Четвертый самолет часто снился летчику. Он видел, как настигает его. Вот мелькнул в перекрестье прицела фюзеляж, еще секунда, и палец, лежащий на гашетке пулемета… Но самолет на крутом вираже уходит в тучу и исчезает в ней, как в черной кляксе. И снова взлохмаченное небо и фюзеляж в кресте нитей, и онемевший палец на пулеметной гашетке. А потом тишина. Молчит мотор. Что-то случилось с ним, словно не выдержал он сумасшедшей гонки в скованном морозом небе. Можно бросить машину, ледяной ветер обожжет лицо, натянутся струнами парашютные стропы, а беспомощный истребитель, кувыркаясь, полетит к земле, врежется в черные финские сосны. И все из-за того, что остановилось на секунду его сердце.

Голова летчика мечется по подушке. В который раз сажает он в снег свою машину, который раз бьет его в спину короткий тупой удар.

— Ты что, папа?!

— А?.. — Летчик открывает глаза. — Это ты, Шурец? Ничего, ничего… Порядок, Шурец, уже порядок. Спи…

А вот у Ивы отец ничем не знаменит. Он инженер-технолог на том же заводе, на котором работает дядя Коля. Каждое утро они вдвоем едут через только-только еще просыпающийся город в разболтанном, дребезжащем трамвае. Знакомый старик кондуктор в фуражке из мочала, увидев их, дергает за сигнальный шнур и останавливает вагон.

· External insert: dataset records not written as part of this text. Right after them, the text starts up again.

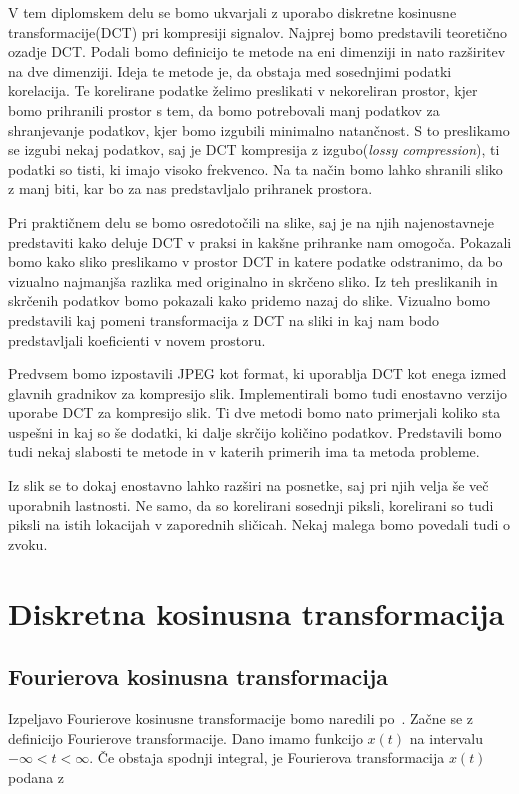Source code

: \documentclass[a4paper,12pt,openright]{book}
\begin{document}
V tem diplomskem delu se bomo ukvarjali z uporabo diskretne kosinusne transformacije(DCT) pri kompresiji signalov. Najprej bomo predstavili teoretično ozadje DCT. Podali bomo definicijo te metode na eni dimenziji in nato razširitev na dve dimenziji. Ideja te metode je, da obstaja med sosednjimi podatki korelacija. Te korelirane podatke želimo preslikati v nekoreliran prostor, kjer bomo prihranili prostor s tem, da bomo potrebovali manj podatkov za shranjevanje podatkov, kjer bomo izgubili minimalno natančnost. S to preslikamo se izgubi nekaj podatkov, saj je DCT kompresija z izgubo(\textit{lossy compression}), ti podatki so tisti, ki imajo visoko frekvenco. Na ta način bomo lahko shranili sliko z manj biti, kar bo za nas predstavljalo prihranek prostora.\par 
Pri praktičnem delu se bomo osredotočili na slike, saj je na njih najenostavneje predstaviti kako deluje DCT v praksi in kakšne prihranke nam omogoča. Pokazali bomo kako sliko preslikamo v prostor DCT in katere podatke odstranimo, da bo vizualno najmanjša razlika med originalno in skrčeno sliko. Iz teh preslikanih in skrčenih podatkov bomo pokazali kako pridemo nazaj do slike. Vizualno bomo predstavili kaj pomeni transformacija z DCT na sliki in kaj nam bodo predstavljali koeficienti v novem prostoru. \par
Predvsem bomo izpostavili JPEG kot format, ki uporablja DCT kot enega izmed glavnih gradnikov za kompresijo slik. Implementirali bomo tudi enostavno verzijo uporabe DCT za kompresijo slik. Ti dve metodi bomo nato primerjali koliko sta uspešni in kaj so še dodatki, ki dalje skrčijo količino podatkov. Predstavili bomo tudi nekaj slabosti te metode in v katerih primerih ima ta metoda probleme. \par
Iz slik se to dokaj enostavno lahko razširi na posnetke, saj pri njih velja še več uporabnih lastnosti. Ne samo, da so korelirani sosednji piksli, korelirani so tudi piksli na istih lokacijah v zaporednih sličicah. Nekaj malega bomo povedali tudi o zvoku.


\chapter{Diskretna kosinusna transformacija} 
\label{DCT}

\section{Fourierova kosinusna transformacija}%
Izpeljavo Fourierove kosinusne transformacije bomo naredili po~\cite{britanak2010discrete}. Začne se z definicijo Fourierove transformacije. Dano imamo funkcijo $x(t)$ na intervalu $-\infty < t < \infty$. Če obstaja spodnji integral, je Fourierova transformacija $x(t)$ podana z
\end{document}
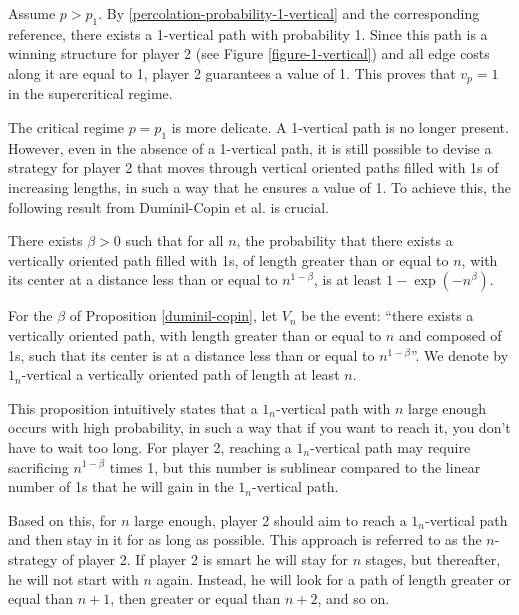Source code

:         Assume $p > p_1$. By \eqref{percolation-probability-1-vertical} and the corresponding reference, there exists a 1-vertical path with probability 1. Since this path is a winning structure for player 2 (see Figure \ref{figure-1-vertical}) and all edge costs along it are equal to 1, player 2 guarantees a value of 1. This proves that $v_p =  1$ in the supercritical regime. 

        The critical regime $p = p_1$ is more delicate. A 1-vertical path is no longer present. However, even in the absence of a 1-vertical path, it is still possible to devise a strategy for player 2 that moves through vertical oriented paths filled with 1s of increasing lengths, in such a way that he ensures a value of 1. To achieve this, the following result from Duminil-Copin et al. \cite{DuminilCopin18} is crucial. 

        \begin{proposition}\label{duminil-copin}
            There exists $\beta > 0$ such that for all $n$, the probability that there exists a vertically oriented path filled with 1s, of length greater than or equal to $n$, with its center at a distance less than or equal to $n^{1-\beta}$, is at least $1 - \exp(-n^{\beta})$. 
        \end{proposition} 
        
        For the $\beta$ of Proposition \ref{duminil-copin}, let $V_n$ be the event: ``there exists a vertically oriented path, with length greater than or equal to $n$ and composed of 1s, such that its center is at a distance less than or equal to $n^{1-\beta}$''. We denote by $1_n$-vertical a vertically oriented path of length at least $n$. 

        This proposition intuitively states that a $1_n$-vertical path with $n$ large enough occurs with high probability, in such a way that if you want to reach it, you don't have to wait too long. For player 2, reaching a $1_n$-vertical path may require sacrificing $n^{1-\beta}$ times 1, but this number is sublinear compared to the linear number of 1s that he will gain in the $1_n$-vertical path. 

        Based on this, for $n$ large enough, player 2 should aim to reach a $1_n$-vertical path and then stay in it for as long as possible. This approach is referred to as the $n$-strategy of player 2. If player 2 is smart he will stay for $n$ stages, but thereafter, he will not start with $n$ again. Instead, he will look for a path of length greater or equal than $n+1$, then greater or equal than $n+2$, and so on.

— Аба, ватман! Подожди! — кричит он. — Что значит нет остановки? Людям на завод надо, не в духан! Ва, что ты за человек, да?..

* * *

Как все толстяки, Минасик любил помечтать.

— Кем ты будешь, Ивка? — в который раз спрашивал он.

— А ты?

— Мне вообще хотелось бы доктором, — отвечал Минасик и, почему-то краснея, добавлял: — Ну можно и зубным врачом…

Эти сокровенные беседы велись обычно на крыше кирпичной пристройки, стоящей в углу двора, вплотную к стене соседнего дома. Когда-то, говорят, в пристройке была кухня. От нее шла галерея прямо к флигелю, в котором до революции жил биржевой маклер Сананиди. А потом он удрал за границу, галерея сгорела, кухню закрыли на большой висячий замок и теперь хранят в ней всякий хлам. Лишь высокая кирпичная труба, соединенная с дымоходом соседнего дома, напоминает о том, что в пристройке и вправду когда-то была кухня.